Why the canon of the New Testament varied from 33 AD - 400 AD: Geographic variation
It need not disturb the Bible-believing Christian to learn that the canon of the New Testament was not universally set until about 300AD. The canon underwent a progression of development, which by faith, we believe was guided by divine providence to what we have today in the 21 century.
Although it is true that Hebrews seems to have been unquestionably accepted as scripture earlier in the east, than in the west; and while Revelation seems to have been unquestionably accepted as scripture earlier in the west, than the east, the fact remains that both east and west had copies of both Hebrews and Revelation from 100 AD.

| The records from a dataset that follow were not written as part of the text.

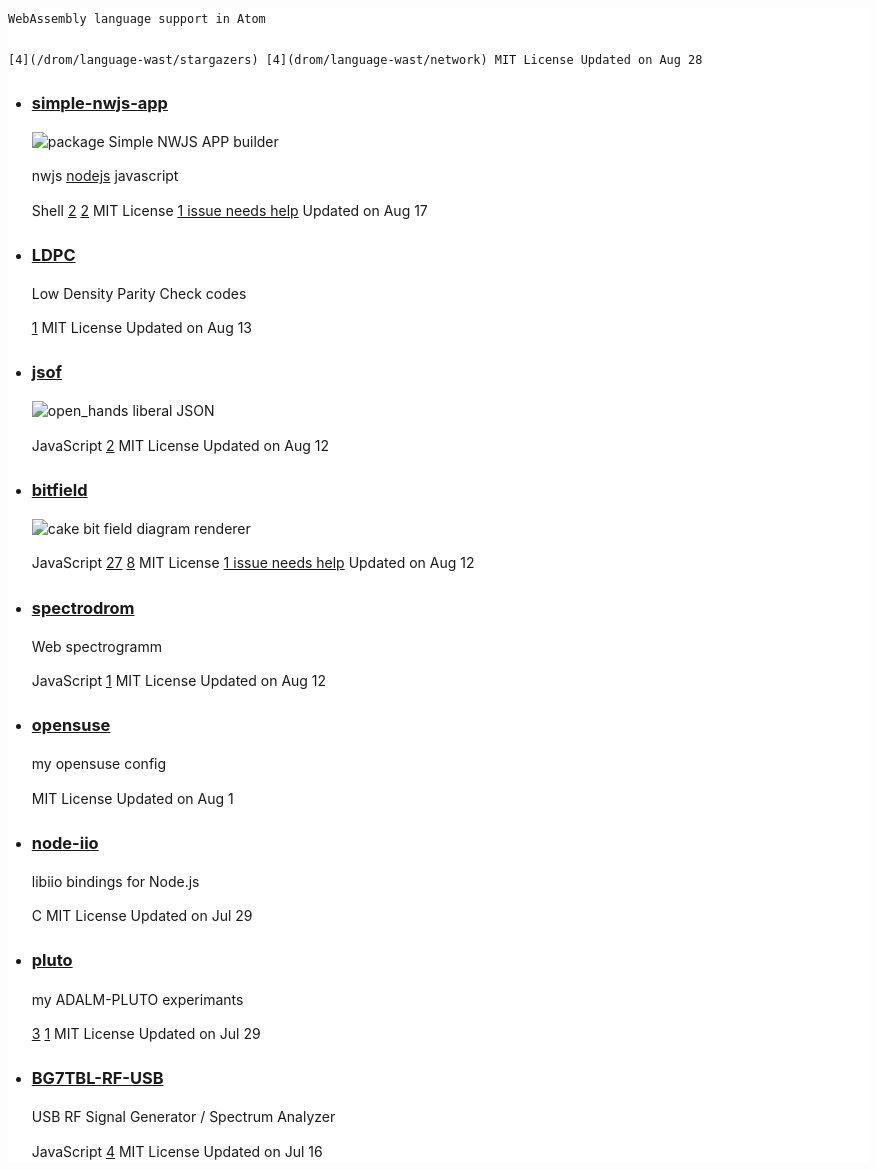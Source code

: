     WebAssembly language support in Atom
    
    [4](/drom/language-wast/stargazers) [4](drom/language-wast/network) MIT License Updated on Aug 28
    
-   ### [simple-nwjs-app](/drom/simple-nwjs-app)
    
    ![package](https://assets-cdn.github.com/images/icons/emoji/unicode/1f4e6.png) Simple NWJS APP builder
    
    nwjs [nodejs](https://github.com/nodejs) javascript
    
    Shell [2](/drom/simple-nwjs-app/stargazers) [2](drom/simple-nwjs-app/network) MIT License [1 issue needs help](/drom/simple-nwjs-app/issues?q=label%3A%22help+wanted%22+is%3Aissue+is%3Aopen) Updated on Aug 17
    
-   ### [LDPC](/drom/LDPC)
    
    Low Density Parity Check codes
    
    [1](/drom/LDPC/stargazers) MIT License Updated on Aug 13
    
-   ### [jsof](/drom/jsof)
    
    ![open_hands](https://assets-cdn.github.com/images/icons/emoji/unicode/1f450.png) liberal JSON
    
    JavaScript [2](/drom/jsof/stargazers) MIT License Updated on Aug 12
    
-   ### [bitfield](/drom/bitfield)
    
    ![cake](https://assets-cdn.github.com/images/icons/emoji/unicode/1f370.png) bit field diagram renderer
    
    JavaScript [27](/drom/bitfield/stargazers) [8](drom/bitfield/network) MIT License [1 issue needs help](/drom/bitfield/issues?q=label%3A%22help+wanted%22+is%3Aissue+is%3Aopen) Updated on Aug 12
    
-   ### [spectrodrom](/drom/spectrodrom)
    
    Web spectrogramm
    
    JavaScript [1](/drom/spectrodrom/stargazers) MIT License Updated on Aug 12
    
-   ### [opensuse](/drom/opensuse)
    
    my opensuse config
    
    MIT License Updated on Aug 1
    
-   ### [node-iio](/drom/node-iio)
    
    libiio bindings for Node.js
    
    C MIT License Updated on Jul 29
    
-   ### [pluto](/drom/pluto)
    
    my ADALM-PLUTO experimants
    
    [3](/drom/pluto/stargazers) [1](drom/pluto/network) MIT License Updated on Jul 29
    
-   ### [BG7TBL-RF-USB](/drom/BG7TBL-RF-USB)
    
    USB RF Signal Generator / Spectrum Analyzer
    
    JavaScript [4](/drom/BG7TBL-RF-USB/stargazers) MIT License Updated on Jul 16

Questions for Roman Catholics and Orthodox:
- If the Roman Catholic church gave the world the Bible, being infallible, then why did Rome reject or question the inspiration of James and Hebrews , then later accept it? Conversely, Rome accepted as scripture books that were later rejected. If the Catholic church really is illuminated by the Holy Spirit so that men can trust her as "God's organization", why was she so wrong about something so simple? Should not the "Holy See" have known?
- If the Orthodox church gave the world the Bible, then why did the eastern Orthodox churches reject or question the inspiration of Revelation, then later accept it? Conversely, the east accepted as scripture books that were later rejected. If the Orthodox church really is illuminated by the Holy Spirit so that men can trust her as "God's organization", why was she so wrong about something so simple?
A. Summary overview of the development of the canon of the New Testament:
- 33 AD, Pentecost: Jesus initially made the promise of divine inspiration through the Holy Spirit exclusively to His apostles. (Jn 16:12-13) This promise was fulfilled when the church is born on the day of Pentecost. (Acts 2:1) The 3000 who were baptized by immersion for the remission of their sins, (Acts 2:38-41) who have no canon at all, except for the Old Testament. They had to rely upon the verbal inspiration and revelations of the apostles. (Luke 21:12-15)
- 33 - 49 AD On the day of Pentecost, Peter promised the same inspiration to believers in general saying that the promise of Joel 2:28 would be sent also upon them through the gift of the Holy Spirit (Acts 2:38-39). This gift of inspiration was normally imparted only through the laying on of the apostles hands. (Acts 8:17-18) During this period the church grew rapidly relying exclusively on the verbal inspired revelations of Christians. None of the New Testament books were yet written.
- 49 AD: first inspired New Testament book written: Acts 15:19:29. We learn about this first book, because it is embedded within the book of Acts. This marks the beginning of the creation of the canon. 27 more books will follow.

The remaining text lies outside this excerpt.